▼
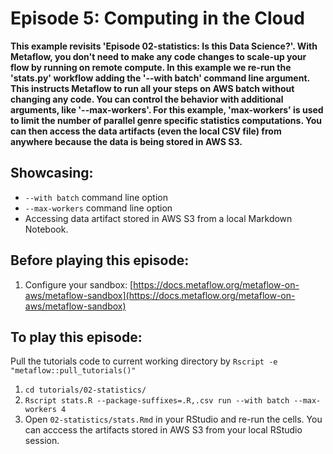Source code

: # Episode 5: Computing in the Cloud 

**This example revisits 'Episode 02-statistics: Is this Data Science?'. With Metaflow, you don't need to make any code changes to scale-up your flow by running on remote compute. In this example we re-run the 'stats.py' workflow adding the '--with batch' command line argument. This instructs Metaflow to run all your steps on AWS batch without changing any code. You can control the behavior with additional arguments, like '--max-workers'. For this example, 'max-workers' is used to limit the number of parallel genre specific statistics computations. You can then access the data artifacts \(even the local CSV file\) from anywhere because the data is being stored in AWS S3.**

## Showcasing:

* `--with batch` command line option
* `--max-workers` command line option
* Accessing data artifact stored in AWS S3 from a local Markdown Notebook.

## Before playing this episode:

1. Configure your sandbox: [https://docs.metaflow.org/metaflow-on-aws/metaflow-sandbox](https://docs.metaflow.org/metaflow-on-aws/metaflow-sandbox)

## To play this episode:

Pull the tutorials code to current working directory by `Rscript -e "metaflow::pull_tutorials()"`

1. `cd tutorials/02-statistics/`
2. `Rscript stats.R --package-suffixes=.R,.csv run --with batch --max-workers 4`
3. Open `02-statistics/stats.Rmd` in your RStudio and re-run the cells. You can acccess the artifacts stored in AWS S3 from your local RStudio session.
▲
Every entry above should be returned exactly, with no images included.

Source code

: # Episode 5: Computing in the Cloud 

**This example revisits 'Episode 02-statistics: Is this Data Science?'. With Metaflow, you don't need to make any code changes to scale-up your flow by running on remote compute. In this example we re-run the 'stats.py' workflow adding the '--with batch' command line argument. This instructs Metaflow to run all your steps on AWS batch without changing any code. You can control the behavior with additional arguments, like '--max-workers'. For this example, 'max-workers' is used to limit the number of parallel genre specific statistics computations. You can then access the data artifacts \(even the local CSV file\) from anywhere because the data is being stored in AWS S3.**

## Showcasing:

* `--with batch` command line option
* `--max-workers` command line option
* Accessing data artifact stored in AWS S3 from a local Markdown Notebook.

## Before playing this episode:

1. Configure your sandbox: [https://docs.metaflow.org/metaflow-on-aws/metaflow-sandbox](https://docs.metaflow.org/metaflow-on-aws/metaflow-sandbox)

## To play this episode:

Pull the tutorials code to current working directory by `Rscript -e "metaflow::pull_tutorials()"`

1. `cd tutorials/02-statistics/`
2. `Rscript stats.R --package-suffixes=.R,.csv run --with batch --max-workers 4`
3. Open `02-statistics/stats.Rmd` in your RStudio and re-run the cells. You can acccess the artifacts stored in AWS S3 from your local RStudio session.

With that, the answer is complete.